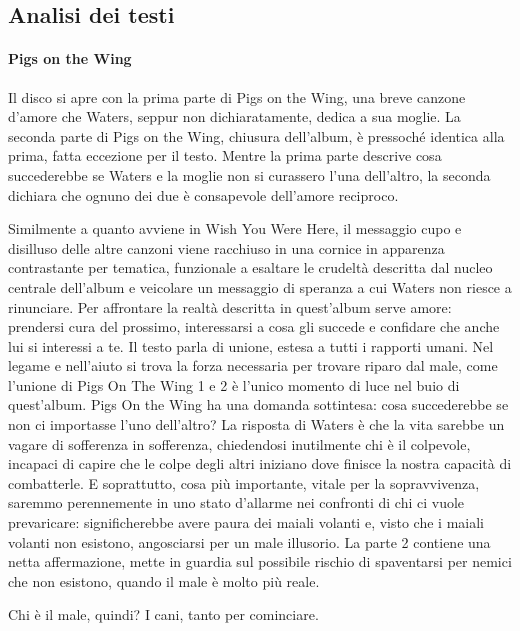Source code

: \documentclass[class=book, crop=false, oneside, 12pt]{standalone}
\begin{document}
    \subsection{Analisi dei testi}
    \label{subsec:animals-lyrics}

    \paragraph{Pigs on the Wing}
    Il disco si apre con la prima parte di Pigs on the Wing, una breve canzone d'amore che Waters, seppur non dichiaratamente, dedica a sua moglie. La seconda parte di Pigs on the Wing, chiusura dell'album, è pressoché  identica alla prima, fatta eccezione per il testo. Mentre la prima parte descrive cosa succederebbe se Waters e la moglie non si curassero l'una dell'altro, la seconda dichiara che ognuno dei due è consapevole dell'amore reciproco. 

    Similmente a quanto avviene in Wish You Were Here, il messaggio cupo e disilluso delle altre canzoni viene racchiuso in una cornice in apparenza contrastante per tematica, funzionale a esaltare le crudeltà descritta dal nucleo centrale dell'album e veicolare un messaggio di speranza a cui Waters non riesce a rinunciare. Per affrontare la realtà descritta in quest'album serve amore: prendersi cura del prossimo, interessarsi a cosa gli succede e confidare che anche lui si interessi a te. Il testo parla di unione, estesa a tutti i rapporti umani. Nel legame e nell'aiuto si trova la forza necessaria per trovare riparo dal male, come l'unione di Pigs On The Wing 1 e 2 è l'unico momento di luce nel buio di quest'album. Pigs On the Wing ha una domanda sottintesa: cosa succederebbe se non ci importasse l'uno dell'altro? La risposta di Waters è che la vita sarebbe un vagare di sofferenza in sofferenza, chiedendosi inutilmente chi è il colpevole, incapaci di capire che le colpe degli altri iniziano dove finisce la nostra capacità di combatterle. E soprattutto, cosa più importante, vitale per la sopravvivenza, saremmo perennemente in uno stato d'allarme nei confronti di chi ci vuole prevaricare: significherebbe avere paura dei maiali volanti e, visto che i maiali volanti non esistono, angosciarsi per un male illusorio. La parte 2 contiene una netta affermazione, mette in guardia sul possibile rischio di spaventarsi per nemici che non esistono, quando il male è molto più reale.

    Chi è il male, quindi? I cani, tanto per cominciare.
\end{document}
......
◆ Exercise description
A complete answer lists each line of the data that holds the word "cosa".

◆ Answer to this problem
    Il disco si apre con la prima parte di Pigs on the Wing, una breve canzone d'amore che Waters, seppur non dichiaratamente, dedica a sua moglie. La seconda parte di Pigs on the Wing, chiusura dell'album, è pressoché  identica alla prima, fatta eccezione per il testo. Mentre la prima parte descrive cosa succederebbe se Waters e la moglie non si curassero l'una dell'altro, la seconda dichiara che ognuno dei due è consapevole dell'amore reciproco. 
    Similmente a quanto avviene in Wish You Were Here, il messaggio cupo e disilluso delle altre canzoni viene racchiuso in una cornice in apparenza contrastante per tematica, funzionale a esaltare le crudeltà descritta dal nucleo centrale dell'album e veicolare un messaggio di speranza a cui Waters non riesce a rinunciare. Per affrontare la realtà descritta in quest'album serve amore: prendersi cura del prossimo, interessarsi a cosa gli succede e confidare che anche lui si interessi a te. Il testo parla di unione, estesa a tutti i rapporti umani. Nel legame e nell'aiuto si trova la forza necessaria per trovare riparo dal male, come l'unione di Pigs On The Wing 1 e 2 è l'unico momento di luce nel buio di quest'album. Pigs On the Wing ha una domanda sottintesa: cosa succederebbe se non ci importasse l'uno dell'altro? La risposta di Waters è che la vita sarebbe un vagare di sofferenza in sofferenza, chiedendosi inutilmente chi è il colpevole, incapaci di capire che le colpe degli altri iniziano dove finisce la nostra capacità di combatterle. E soprattutto, cosa più importante, vitale per la sopravvivenza, saremmo perennemente in uno stato d'allarme nei confronti di chi ci vuole prevaricare: significherebbe avere paura dei maiali volanti e, visto che i maiali volanti non esistono, angosciarsi per un male illusorio. La parte 2 contiene una netta affermazione, mette in guardia sul possibile rischio di spaventarsi per nemici che non esistono, quando il male è molto più reale.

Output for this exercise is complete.